氷雨の降る中ヴェネツィアへ行き、家を探したのは数年前の真冬だった。冠水が膝上まで及ぶ、厳しい日だった。新しい家探しは、たいてい悪天候を待って始める。厳しい条件下でも気に入れば、間違いがないでしょう。
 傘をさしても容赦なく霧状の氷雨が襟元や袖口、濡れた爪先から沁み込んで、日が暮れると共に気も沈みきった。冷え切った身体を温めようと、通りかかった美術館へ飛び込んだ。閉館寸前にやってきた私を訝しげに見ながら、
「明日、出直してきたほうがいいのでは?」
 売店の女性が声をかけた。
 かくかくしかじか。
 来訪の理由を話すと事務室へ別の館員を呼びにいき、一枚の紙を渡された。その美術館に世界各地から実習にやってくる学生たちに向けて用意した、賃貸物件の一覧だった。
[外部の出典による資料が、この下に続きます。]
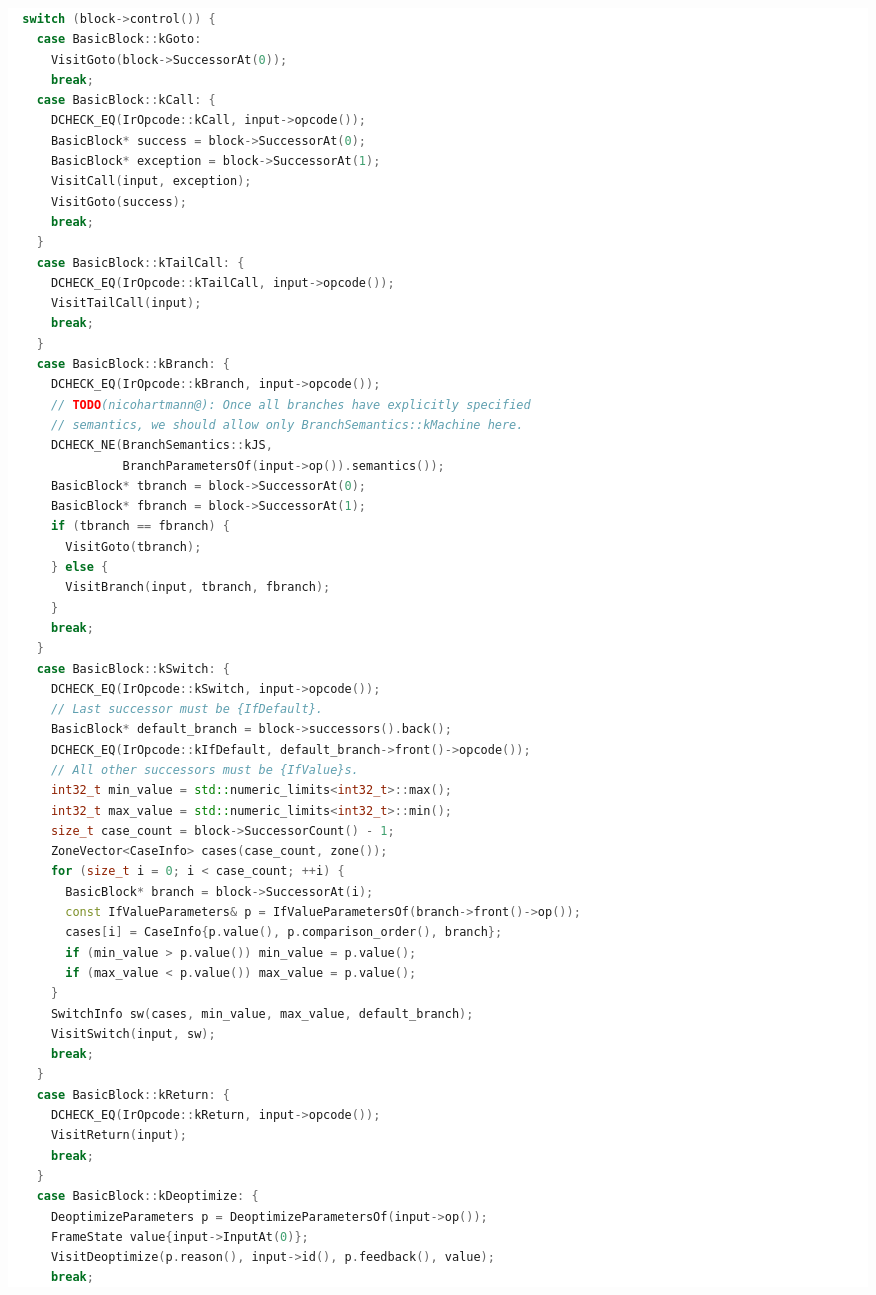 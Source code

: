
 ```cpp
  switch (block->control()) {
    case BasicBlock::kGoto:
      VisitGoto(block->SuccessorAt(0));
      break;
    case BasicBlock::kCall: {
      DCHECK_EQ(IrOpcode::kCall, input->opcode());
      BasicBlock* success = block->SuccessorAt(0);
      BasicBlock* exception = block->SuccessorAt(1);
      VisitCall(input, exception);
      VisitGoto(success);
      break;
    }
    case BasicBlock::kTailCall: {
      DCHECK_EQ(IrOpcode::kTailCall, input->opcode());
      VisitTailCall(input);
      break;
    }
    case BasicBlock::kBranch: {
      DCHECK_EQ(IrOpcode::kBranch, input->opcode());
      // TODO(nicohartmann@): Once all branches have explicitly specified
      // semantics, we should allow only BranchSemantics::kMachine here.
      DCHECK_NE(BranchSemantics::kJS,
                BranchParametersOf(input->op()).semantics());
      BasicBlock* tbranch = block->SuccessorAt(0);
      BasicBlock* fbranch = block->SuccessorAt(1);
      if (tbranch == fbranch) {
        VisitGoto(tbranch);
      } else {
        VisitBranch(input, tbranch, fbranch);
      }
      break;
    }
    case BasicBlock::kSwitch: {
      DCHECK_EQ(IrOpcode::kSwitch, input->opcode());
      // Last successor must be {IfDefault}.
      BasicBlock* default_branch = block->successors().back();
      DCHECK_EQ(IrOpcode::kIfDefault, default_branch->front()->opcode());
      // All other successors must be {IfValue}s.
      int32_t min_value = std::numeric_limits<int32_t>::max();
      int32_t max_value = std::numeric_limits<int32_t>::min();
      size_t case_count = block->SuccessorCount() - 1;
      ZoneVector<CaseInfo> cases(case_count, zone());
      for (size_t i = 0; i < case_count; ++i) {
        BasicBlock* branch = block->SuccessorAt(i);
        const IfValueParameters& p = IfValueParametersOf(branch->front()->op());
        cases[i] = CaseInfo{p.value(), p.comparison_order(), branch};
        if (min_value > p.value()) min_value = p.value();
        if (max_value < p.value()) max_value = p.value();
      }
      SwitchInfo sw(cases, min_value, max_value, default_branch);
      VisitSwitch(input, sw);
      break;
    }
    case BasicBlock::kReturn: {
      DCHECK_EQ(IrOpcode::kReturn, input->opcode());
      VisitReturn(input);
      break;
    }
    case BasicBlock::kDeoptimize: {
      DeoptimizeParameters p = DeoptimizeParametersOf(input->op());
      FrameState value{input->InputAt(0)};
      VisitDeoptimize(p.reason(), input->id(), p.feedback(), value);
      break;
```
 雨宿りが縁で知り合い、おかげで住まいも見つかって、以来その美術館員たちとはもう長い付き合いだ。私を含めて全員が外国人。頭数だけの国籍が揃い、皆で喋る時の共通語は標準語のイタリア語である。
 そもそも代々の地元っ子は、ヴェネツィア方言を話して標準イタリア語は使わない。ここでは、ヴェネツィアかそれ以外か、が外内を分かつ基準だからだ。いつ流されるとも知れない干潟で、利権だけを商材とする土地柄である。財を囲い込もうとするのは当然だろう。枠は狭ければ狭いほど守り易い。そういうわけで、人種のるつぼでありながら郷土主義は他のどの町よりも強い。そして身贔屓みびいきは、排他主義や人種差別と表裏一体だ。

 荘厳なファサードを誇る大運河に面した建物は、商館だったところが多い。財力と名声の看板のような役割で、 富裕族は実際の住まいを大陸側に構えてきた。干潟ヴェネツィアには、短期で滞在する異国からの取引相手と小さな暮らしを快適に回すための技を持つ、各界の職人たちが暮らした。全盛期から数世紀たった今でも、おおよそ事情は変わっていない。

 

 沈んでは浮上するヴェネツィアの建物は、固定資産であっても揺れている。脆弱な地の上に建ち、未来永劫続くとは限らない。不動な価値を保つには、莫大なメンテナンスの時間と費用がかかる。いよいよ大掛かりな手入れが必要な時がやってくると、そのまま手放す所有者が多い。重要建築物は市に寄贈されることもあるが、貰う方も手に余る。豪華絢爛が朽ちて崩れていくのもまたヴェネツィアの憂愁美、と放っておくわけにもいかない。
 大運河にほど近い商店街にあった劇場も、そういう名建築物のひとつだった。ヴェネツィアに普通の暮らしがあった頃、 さまざまな舞台で市民を楽しませてきた。
 やがて建物の老朽化で、劇場は閉鎖。持ち堪えられなかったのだろう。市役所は、異国からきた取引相手に売った。
 修復工事が始まったのを見て、地元の人々は喜んだ。 小ぶりながら堂々とした劇場は内部の装飾も美しく、足を踏み入れた瞬間から観客は芝居の中に引き込まれ、自らも舞台に立つような気分を楽しめたからだった。

 

 数年かかった工事が終わって、皆、仰天した。新しく生まれ変わった劇場のこけら落としだと信じていたのに、覆いが外れて現れたのは劇場はそのままに、中に商品棚が並んだ外国籍のスーパーマーケットだったからである。

 


 仰ぎ見るとフレスコ画が天井に広がり、石壁や梁には白々と食品を照らす照明が設置されている。聖母の視線を感じながら、タマネギや肉、トイレット洗剤をかごに入れるのは奇妙な感じだ。そうそうトイレットペーパーも切れかかっていたっけ、と手に取りかけて前方で指差す天使と目が合う。

 
 

「劇場をなぜ劇場として復活させなかったのか」
 批判が噴出した。
 けれどももし劇場として再開しても、果たして改築費用が回収できるほどの集客ができただろうか。異国からの取引相手に売り払ったほうが、理に適ったのだろう。

 空洞化するヴェネツィアは腹の中に異国を飲み込んで、朽ちて滅びない。